Task goal »
Down to the last word, output the records below, skipping any images.

Material shown »
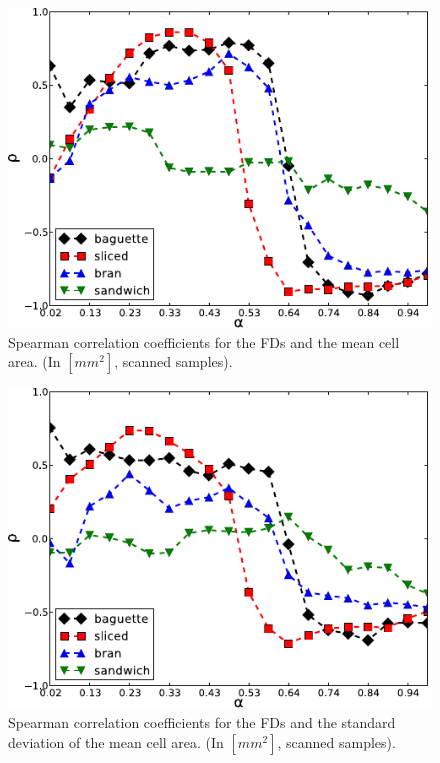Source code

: \documentclass[spanish,a4paper,openright,11pt]{book}
\begin{document}
\begin{figure}[h!]
\centering
\includegraphics{MCA}
\caption{Spearman correlation coefficients for the FDs and the mean cell area. (In $[mm^{2}]$, scanned samples).}
\label{fig:corrMCA}
\end{figure}

\begin{figure}[h!]
\centering
\includegraphics{stMCA}
\caption{Spearman correlation coefficients for the FDs and the standard deviation of the mean cell area. (In $[mm^{2}]$, scanned samples).}
\label{fig:corrMCAstdev}
\end{figure}
\end{document}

Task response »
Source code

: \documentclass[spanish,a4paper,openright,11pt]{book}
\begin{document}
\begin{figure}[h!]
\centering
\includegraphics{MCA}
\caption{Spearman correlation coefficients for the FDs and the mean cell area. (In $[mm^{2}]$, scanned samples).}
\label{fig:corrMCA}
\end{figure}

\begin{figure}[h!]
\centering
\includegraphics{stMCA}
\caption{Spearman correlation coefficients for the FDs and the standard deviation of the mean cell area. (In $[mm^{2}]$, scanned samples).}
\label{fig:corrMCAstdev}
\end{figure}
\end{document}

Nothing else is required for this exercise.